Could you repeat, word for word, every line from the one containing "问 Lifehacker 的员工任何事情" through the final line of the records below, and nothing else?

▶ Task material:

★ ★ ★

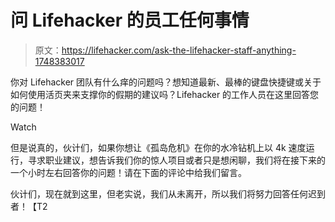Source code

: # 问 Lifehacker 的员工任何事情

> 原文：<https://lifehacker.com/ask-the-lifehacker-staff-anything-1748383017>

你对 Lifehacker 团队有什么痒的问题吗？想知道最新、最棒的键盘快捷键或关于如何使用活页夹来支撑你的假期的建议吗？Lifehacker 的工作人员在这里回答您的问题！

Watch

但是说真的，伙计们，如果你想让《孤岛危机》在你的水冷钻机上以 4k 速度运行，寻求职业建议，想告诉我们你的惊人项目或者只是想闲聊，我们将在接下来的一个小时左右回答你的问题！请在下面的评论中给我们留言。

伙计们，现在就到这里，但老实说，我们从未离开，所以我们将努力回答任何迟到者！【T2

★ ★ ★

▶ Solution for this problem:
: # 问 Lifehacker 的员工任何事情

> 原文：<https://lifehacker.com/ask-the-lifehacker-staff-anything-1748383017>

你对 Lifehacker 团队有什么痒的问题吗？想知道最新、最棒的键盘快捷键或关于如何使用活页夹来支撑你的假期的建议吗？Lifehacker 的工作人员在这里回答您的问题！

Watch

但是说真的，伙计们，如果你想让《孤岛危机》在你的水冷钻机上以 4k 速度运行，寻求职业建议，想告诉我们你的惊人项目或者只是想闲聊，我们将在接下来的一个小时左右回答你的问题！请在下面的评论中给我们留言。

伙计们，现在就到这里，但老实说，我们从未离开，所以我们将努力回答任何迟到者！【T2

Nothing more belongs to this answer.